CfA: New Insights on How Spiral Galaxies Get Their Arms

Find out the latest thinking about our universe.
Post Reply
User avatar
bystander
Apathetic Retiree
Posts: 21577
Joined: Mon Aug 28, 2006 2:06 pm
Location: Oklahoma

CfA: New Insights on How Spiral Galaxies Get Their Arms

Post by bystander » Tue Apr 02, 2013 6:26 pm

New Insights on How Spiral Galaxies Get Their Arms
Harvard-Smithsonian Center for Astrophysics | 2013 Apr 02
[img3="Powerful new computer simulations are allowing astronomers to understand how spiral arms in galaxies form and survive. These simulations suggest that the arms arise as a result of the influence of giant molecular clouds - star forming regions or nurseries common in galaxies. Introduced into the simulation, the clouds act as "perturbers" and are enough to not only initiate the formation of spiral arms but to sustain them indefinitely. In this frame from one such simulation, more than 100 million "stellar particles" form the familiar shape of a spiral galaxy. (Credit: Thiago Ize & Chris Johnson (Scientific Computing and Imaging Institute))"]http://www.cfa.harvard.edu/image_archiv ... /lores.jpg[/img3]
Click to play embedded YouTube video.

Spiral galaxies are some of the most beautiful and photogenic residents of the universe. Our own Milky Way is a spiral. Our solar system and Earth reside somewhere near one of its filamentous arms. And nearly 70 percent of the galaxies closest to the Milky Way are spirals.

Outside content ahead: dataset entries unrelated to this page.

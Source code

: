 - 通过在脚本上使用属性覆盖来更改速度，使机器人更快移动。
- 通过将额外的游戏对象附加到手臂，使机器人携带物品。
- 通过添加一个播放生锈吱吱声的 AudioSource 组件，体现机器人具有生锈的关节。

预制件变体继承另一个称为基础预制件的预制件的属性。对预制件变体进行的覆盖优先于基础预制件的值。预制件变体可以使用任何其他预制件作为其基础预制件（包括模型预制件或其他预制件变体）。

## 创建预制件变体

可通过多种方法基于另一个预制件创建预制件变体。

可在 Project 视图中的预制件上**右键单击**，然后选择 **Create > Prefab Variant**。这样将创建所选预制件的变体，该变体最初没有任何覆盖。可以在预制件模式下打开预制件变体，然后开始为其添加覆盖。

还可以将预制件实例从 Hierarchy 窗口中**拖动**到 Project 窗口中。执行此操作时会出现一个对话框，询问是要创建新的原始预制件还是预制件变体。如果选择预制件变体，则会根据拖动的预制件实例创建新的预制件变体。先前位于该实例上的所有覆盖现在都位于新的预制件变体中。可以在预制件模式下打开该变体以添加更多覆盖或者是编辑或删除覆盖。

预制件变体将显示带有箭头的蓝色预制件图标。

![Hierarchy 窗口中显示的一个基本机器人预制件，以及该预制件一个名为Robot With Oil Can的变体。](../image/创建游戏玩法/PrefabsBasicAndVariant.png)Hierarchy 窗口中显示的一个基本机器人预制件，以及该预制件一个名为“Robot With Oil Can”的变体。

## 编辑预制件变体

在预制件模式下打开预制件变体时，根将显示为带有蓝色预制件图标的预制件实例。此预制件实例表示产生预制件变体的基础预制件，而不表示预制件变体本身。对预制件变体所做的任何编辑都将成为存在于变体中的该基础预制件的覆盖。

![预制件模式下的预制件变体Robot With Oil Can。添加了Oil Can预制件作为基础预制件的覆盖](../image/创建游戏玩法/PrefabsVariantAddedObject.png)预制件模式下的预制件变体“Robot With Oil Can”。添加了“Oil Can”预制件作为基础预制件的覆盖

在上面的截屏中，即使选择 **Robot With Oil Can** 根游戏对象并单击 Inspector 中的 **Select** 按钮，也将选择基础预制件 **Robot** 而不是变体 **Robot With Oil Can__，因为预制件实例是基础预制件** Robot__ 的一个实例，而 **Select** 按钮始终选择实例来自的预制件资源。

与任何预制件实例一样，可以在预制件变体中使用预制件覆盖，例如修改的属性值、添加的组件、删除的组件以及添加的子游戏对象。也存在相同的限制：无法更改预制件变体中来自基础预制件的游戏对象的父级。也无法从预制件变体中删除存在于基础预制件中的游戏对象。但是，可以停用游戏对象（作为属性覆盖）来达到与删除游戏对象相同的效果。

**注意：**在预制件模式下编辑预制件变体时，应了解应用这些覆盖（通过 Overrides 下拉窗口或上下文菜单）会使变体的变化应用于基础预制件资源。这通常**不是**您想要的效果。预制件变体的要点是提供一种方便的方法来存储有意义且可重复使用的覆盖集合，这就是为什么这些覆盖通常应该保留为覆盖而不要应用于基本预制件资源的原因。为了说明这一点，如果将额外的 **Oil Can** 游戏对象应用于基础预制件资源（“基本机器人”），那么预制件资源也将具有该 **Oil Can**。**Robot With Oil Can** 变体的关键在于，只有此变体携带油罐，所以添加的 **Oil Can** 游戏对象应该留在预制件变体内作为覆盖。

But despite their common shape, how galaxies like ours get and maintain their characteristic arms has proved to be an enduring puzzle in astrophysics. How do the arms of spiral galaxies arise? Do they change or come and go over time?

The answers to these and other questions are now coming into focus as researchers capitalize on powerful new computer simulations to follow the motions of as many as 100 million "stellar particles" as gravity and other astrophysical forces sculpt them into familiar galactic shapes. A team of researchers from the University of Wisconsin-Madison and the Harvard-Smithsonian Center for Astrophysics reports simulations that seem to resolve long-standing questions about the origin and life history of spiral arms in disk galaxies.

"We show for the first time that stellar spiral arms are not transient features, as claimed for several decades," says UW-Madison astrophysicist Elena D'Onghia, who led the new research along with Harvard colleagues Mark Vogelsberger and Lars Hernquist.

"The spiral arms are self-perpetuating, persistent, and surprisingly long lived," adds Vogelsberger.

The origin and fate of the emblematic spiral arms in disk galaxies have been debated by astrophysicists for decades, with two theories predominating. One holds that the arms come and go over time. A second and widely held theory is that the material that makes up the arms - stars, gas and dust - is affected by differences in gravity and jams up, like cars at rush hour, sustaining the arms for long periods.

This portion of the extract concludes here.